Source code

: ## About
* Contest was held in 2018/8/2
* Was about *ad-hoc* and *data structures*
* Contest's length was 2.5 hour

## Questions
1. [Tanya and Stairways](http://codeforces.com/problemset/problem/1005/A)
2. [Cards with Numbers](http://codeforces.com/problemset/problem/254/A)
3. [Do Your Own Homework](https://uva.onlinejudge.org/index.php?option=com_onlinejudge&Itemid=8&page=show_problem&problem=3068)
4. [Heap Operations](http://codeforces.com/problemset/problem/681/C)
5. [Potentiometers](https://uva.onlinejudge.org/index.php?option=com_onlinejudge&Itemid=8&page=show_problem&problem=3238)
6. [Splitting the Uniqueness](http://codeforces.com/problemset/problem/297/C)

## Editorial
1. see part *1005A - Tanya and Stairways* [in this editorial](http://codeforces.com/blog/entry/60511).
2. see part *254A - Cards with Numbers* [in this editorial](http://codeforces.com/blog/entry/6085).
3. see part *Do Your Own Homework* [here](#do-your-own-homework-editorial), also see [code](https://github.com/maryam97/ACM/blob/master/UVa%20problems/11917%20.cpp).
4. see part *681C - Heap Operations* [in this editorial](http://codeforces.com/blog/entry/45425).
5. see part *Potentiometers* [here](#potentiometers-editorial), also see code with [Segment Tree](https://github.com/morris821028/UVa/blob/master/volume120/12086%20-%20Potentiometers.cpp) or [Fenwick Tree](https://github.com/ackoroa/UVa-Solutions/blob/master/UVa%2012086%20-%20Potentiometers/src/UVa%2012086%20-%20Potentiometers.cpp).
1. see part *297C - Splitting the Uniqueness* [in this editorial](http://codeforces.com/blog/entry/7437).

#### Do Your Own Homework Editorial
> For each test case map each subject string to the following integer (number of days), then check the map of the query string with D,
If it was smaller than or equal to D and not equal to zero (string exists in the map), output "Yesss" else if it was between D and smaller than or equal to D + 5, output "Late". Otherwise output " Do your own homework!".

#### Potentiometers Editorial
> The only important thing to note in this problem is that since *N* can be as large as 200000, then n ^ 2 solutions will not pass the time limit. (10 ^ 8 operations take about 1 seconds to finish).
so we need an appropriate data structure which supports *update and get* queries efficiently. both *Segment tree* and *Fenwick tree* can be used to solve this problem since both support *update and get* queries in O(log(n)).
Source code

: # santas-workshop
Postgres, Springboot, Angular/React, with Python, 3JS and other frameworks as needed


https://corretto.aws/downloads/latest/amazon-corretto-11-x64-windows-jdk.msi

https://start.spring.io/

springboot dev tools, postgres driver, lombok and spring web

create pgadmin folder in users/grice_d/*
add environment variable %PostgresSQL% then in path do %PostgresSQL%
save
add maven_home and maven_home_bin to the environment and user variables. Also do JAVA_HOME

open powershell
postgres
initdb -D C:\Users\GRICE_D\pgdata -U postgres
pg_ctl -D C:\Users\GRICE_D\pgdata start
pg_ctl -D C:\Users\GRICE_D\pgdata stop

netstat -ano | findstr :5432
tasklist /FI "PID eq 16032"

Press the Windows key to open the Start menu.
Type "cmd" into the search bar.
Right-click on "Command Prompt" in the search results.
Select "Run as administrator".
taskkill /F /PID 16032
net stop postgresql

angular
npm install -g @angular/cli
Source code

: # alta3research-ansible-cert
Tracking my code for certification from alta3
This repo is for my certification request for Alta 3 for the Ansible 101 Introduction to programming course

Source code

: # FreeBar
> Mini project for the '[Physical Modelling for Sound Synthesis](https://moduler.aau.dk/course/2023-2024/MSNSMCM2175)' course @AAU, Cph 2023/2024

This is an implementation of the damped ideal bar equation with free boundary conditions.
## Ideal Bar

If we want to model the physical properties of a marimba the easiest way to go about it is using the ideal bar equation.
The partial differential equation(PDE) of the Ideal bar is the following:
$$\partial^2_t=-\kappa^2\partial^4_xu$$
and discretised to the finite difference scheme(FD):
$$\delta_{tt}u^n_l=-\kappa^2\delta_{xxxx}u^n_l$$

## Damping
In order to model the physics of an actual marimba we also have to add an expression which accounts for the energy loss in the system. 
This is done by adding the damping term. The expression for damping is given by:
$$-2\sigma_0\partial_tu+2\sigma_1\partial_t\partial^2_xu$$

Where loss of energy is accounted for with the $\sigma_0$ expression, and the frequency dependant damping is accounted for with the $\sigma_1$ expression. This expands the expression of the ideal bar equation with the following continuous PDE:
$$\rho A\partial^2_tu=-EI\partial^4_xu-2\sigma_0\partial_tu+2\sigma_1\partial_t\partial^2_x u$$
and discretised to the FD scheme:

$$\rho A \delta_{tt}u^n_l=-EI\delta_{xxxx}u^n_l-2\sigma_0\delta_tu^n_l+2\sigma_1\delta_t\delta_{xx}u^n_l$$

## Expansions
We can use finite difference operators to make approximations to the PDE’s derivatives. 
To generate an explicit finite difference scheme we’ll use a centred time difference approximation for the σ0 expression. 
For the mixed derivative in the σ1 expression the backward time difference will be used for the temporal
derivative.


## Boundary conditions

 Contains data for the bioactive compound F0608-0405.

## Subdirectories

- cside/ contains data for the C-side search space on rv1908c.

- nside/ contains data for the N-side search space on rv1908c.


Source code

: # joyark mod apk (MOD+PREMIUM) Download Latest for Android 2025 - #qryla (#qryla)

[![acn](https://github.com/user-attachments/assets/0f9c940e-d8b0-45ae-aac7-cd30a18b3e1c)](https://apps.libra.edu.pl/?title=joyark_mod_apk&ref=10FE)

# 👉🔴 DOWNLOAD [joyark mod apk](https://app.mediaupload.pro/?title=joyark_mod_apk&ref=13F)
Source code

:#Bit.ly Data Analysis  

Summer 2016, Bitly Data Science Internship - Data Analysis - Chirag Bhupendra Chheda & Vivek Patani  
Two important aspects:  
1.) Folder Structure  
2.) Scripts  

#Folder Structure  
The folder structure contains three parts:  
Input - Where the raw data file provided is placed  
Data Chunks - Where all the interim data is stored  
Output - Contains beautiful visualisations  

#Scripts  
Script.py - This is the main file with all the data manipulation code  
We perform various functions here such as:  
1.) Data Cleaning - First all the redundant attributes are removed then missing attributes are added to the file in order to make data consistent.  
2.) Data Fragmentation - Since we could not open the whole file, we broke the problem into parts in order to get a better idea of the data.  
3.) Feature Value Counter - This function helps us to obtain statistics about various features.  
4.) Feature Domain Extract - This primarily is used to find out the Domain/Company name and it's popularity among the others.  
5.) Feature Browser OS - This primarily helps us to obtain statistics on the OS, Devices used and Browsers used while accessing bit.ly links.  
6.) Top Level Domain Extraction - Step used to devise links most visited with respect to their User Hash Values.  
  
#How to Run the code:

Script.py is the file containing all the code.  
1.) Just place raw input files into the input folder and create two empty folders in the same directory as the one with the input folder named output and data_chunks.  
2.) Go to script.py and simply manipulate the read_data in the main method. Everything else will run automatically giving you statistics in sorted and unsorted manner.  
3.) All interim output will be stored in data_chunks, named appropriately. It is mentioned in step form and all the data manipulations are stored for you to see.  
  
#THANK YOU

——

▸ YOUR GOAL
Having read the records, return each one exactly.

▸ SOLUTION
Source code

: ## About
* Contest was held in 2018/8/2
* Was about *ad-hoc* and *data structures*
* Contest's length was 2.5 hour

## Questions
1. [Tanya and Stairways](http://codeforces.com/problemset/problem/1005/A)
2. [Cards with Numbers](http://codeforces.com/problemset/problem/254/A)
3. [Do Your Own Homework](https://uva.onlinejudge.org/index.php?option=com_onlinejudge&Itemid=8&page=show_problem&problem=3068)
4. [Heap Operations](http://codeforces.com/problemset/problem/681/C)
5. [Potentiometers](https://uva.onlinejudge.org/index.php?option=com_onlinejudge&Itemid=8&page=show_problem&problem=3238)
6. [Splitting the Uniqueness](http://codeforces.com/problemset/problem/297/C)

## Editorial
1. see part *1005A - Tanya and Stairways* [in this editorial](http://codeforces.com/blog/entry/60511).
2. see part *254A - Cards with Numbers* [in this editorial](http://codeforces.com/blog/entry/6085).
3. see part *Do Your Own Homework* [here](#do-your-own-homework-editorial), also see [code](https://github.com/maryam97/ACM/blob/master/UVa%20problems/11917%20.cpp).
4. see part *681C - Heap Operations* [in this editorial](http://codeforces.com/blog/entry/45425).
5. see part *Potentiometers* [here](#potentiometers-editorial), also see code with [Segment Tree](https://github.com/morris821028/UVa/blob/master/volume120/12086%20-%20Potentiometers.cpp) or [Fenwick Tree](https://github.com/ackoroa/UVa-Solutions/blob/master/UVa%2012086%20-%20Potentiometers/src/UVa%2012086%20-%20Potentiometers.cpp).
1. see part *297C - Splitting the Uniqueness* [in this editorial](http://codeforces.com/blog/entry/7437).

#### Do Your Own Homework Editorial
> For each test case map each subject string to the following integer (number of days), then check the map of the query string with D,
If it was smaller than or equal to D and not equal to zero (string exists in the map), output "Yesss" else if it was between D and smaller than or equal to D + 5, output "Late". Otherwise output " Do your own homework!".

#### Potentiometers Editorial
> The only important thing to note in this problem is that since *N* can be as large as 200000, then n ^ 2 solutions will not pass the time limit. (10 ^ 8 operations take about 1 seconds to finish).
so we need an appropriate data structure which supports *update and get* queries efficiently. both *Segment tree* and *Fenwick tree* can be used to solve this problem since both support *update and get* queries in O(log(n)).
Source code

: # santas-workshop
Postgres, Springboot, Angular/React, with Python, 3JS and other frameworks as needed


https://corretto.aws/downloads/latest/amazon-corretto-11-x64-windows-jdk.msi

https://start.spring.io/

springboot dev tools, postgres driver, lombok and spring web

create pgadmin folder in users/grice_d/*
add environment variable %PostgresSQL% then in path do %PostgresSQL%
save
add maven_home and maven_home_bin to the environment and user variables. Also do JAVA_HOME

open powershell
postgres
initdb -D C:\Users\GRICE_D\pgdata -U postgres
pg_ctl -D C:\Users\GRICE_D\pgdata start
pg_ctl -D C:\Users\GRICE_D\pgdata stop

netstat -ano | findstr :5432
tasklist /FI "PID eq 16032"

Press the Windows key to open the Start menu.
Type "cmd" into the search bar.
Right-click on "Command Prompt" in the search results.
Select "Run as administrator".
taskkill /F /PID 16032
net stop postgresql

angular
npm install -g @angular/cli
Source code

: # alta3research-ansible-cert
Tracking my code for certification from alta3
This repo is for my certification request for Alta 3 for the Ansible 101 Introduction to programming course

Source code

: # FreeBar
> Mini project for the '[Physical Modelling for Sound Synthesis](https://moduler.aau.dk/course/2023-2024/MSNSMCM2175)' course @AAU, Cph 2023/2024

This is an implementation of the damped ideal bar equation with free boundary conditions.
## Ideal Bar

If we want to model the physical properties of a marimba the easiest way to go about it is using the ideal bar equation.
The partial differential equation(PDE) of the Ideal bar is the following:
$$\partial^2_t=-\kappa^2\partial^4_xu$$
and discretised to the finite difference scheme(FD):
$$\delta_{tt}u^n_l=-\kappa^2\delta_{xxxx}u^n_l$$

## Damping
In order to model the physics of an actual marimba we also have to add an expression which accounts for the energy loss in the system. 
This is done by adding the damping term. The expression for damping is given by:
$$-2\sigma_0\partial_tu+2\sigma_1\partial_t\partial^2_xu$$

Where loss of energy is accounted for with the $\sigma_0$ expression, and the frequency dependant damping is accounted for with the $\sigma_1$ expression. This expands the expression of the ideal bar equation with the following continuous PDE:
$$\rho A\partial^2_tu=-EI\partial^4_xu-2\sigma_0\partial_tu+2\sigma_1\partial_t\partial^2_x u$$
and discretised to the FD scheme:

$$\rho A \delta_{tt}u^n_l=-EI\delta_{xxxx}u^n_l-2\sigma_0\delta_tu^n_l+2\sigma_1\delta_t\delta_{xx}u^n_l$$

## Expansions
We can use finite difference operators to make approximations to the PDE’s derivatives. 
To generate an explicit finite difference scheme we’ll use a centred time difference approximation for the σ0 expression. 
For the mixed derivative in the σ1 expression the backward time difference will be used for the temporal
derivative.


## Boundary conditions

 Contains data for the bioactive compound F0608-0405.

## Subdirectories

- cside/ contains data for the C-side search space on rv1908c.

- nside/ contains data for the N-side search space on rv1908c.


Source code

: # joyark mod apk (MOD+PREMIUM) Download Latest for Android 2025 - #qryla (#qryla)

[![acn](https://github.com/user-attachments/assets/0f9c940e-d8b0-45ae-aac7-cd30a18b3e1c)](https://apps.libra.edu.pl/?title=joyark_mod_apk&ref=10FE)

# 👉🔴 DOWNLOAD [joyark mod apk](https://app.mediaupload.pro/?title=joyark_mod_apk&ref=13F)
Source code

:#Bit.ly Data Analysis  

Summer 2016, Bitly Data Science Internship - Data Analysis - Chirag Bhupendra Chheda & Vivek Patani  
Two important aspects:  
1.) Folder Structure  
2.) Scripts  

#Folder Structure  
The folder structure contains three parts:  
Input - Where the raw data file provided is placed  
Data Chunks - Where all the interim data is stored  
Output - Contains beautiful visualisations  

#Scripts  
Script.py - This is the main file with all the data manipulation code  
We perform various functions here such as:  
1.) Data Cleaning - First all the redundant attributes are removed then missing attributes are added to the file in order to make data consistent.  
2.) Data Fragmentation - Since we could not open the whole file, we broke the problem into parts in order to get a better idea of the data.  
3.) Feature Value Counter - This function helps us to obtain statistics about various features.  
4.) Feature Domain Extract - This primarily is used to find out the Domain/Company name and it's popularity among the others.  
5.) Feature Browser OS - This primarily helps us to obtain statistics on the OS, Devices used and Browsers used while accessing bit.ly links.  
6.) Top Level Domain Extraction - Step used to devise links most visited with respect to their User Hash Values.  
  
#How to Run the code:

Script.py is the file containing all the code.  
1.) Just place raw input files into the input folder and create two empty folders in the same directory as the one with the input folder named output and data_chunks.  
2.) Go to script.py and simply manipulate the read_data in the main method. Everything else will run automatically giving you statistics in sorted and unsorted manner.  
3.) All interim output will be stored in data_chunks, named appropriately. It is mentioned in step form and all the data manipulations are stored for you to see.  
  
#THANK YOU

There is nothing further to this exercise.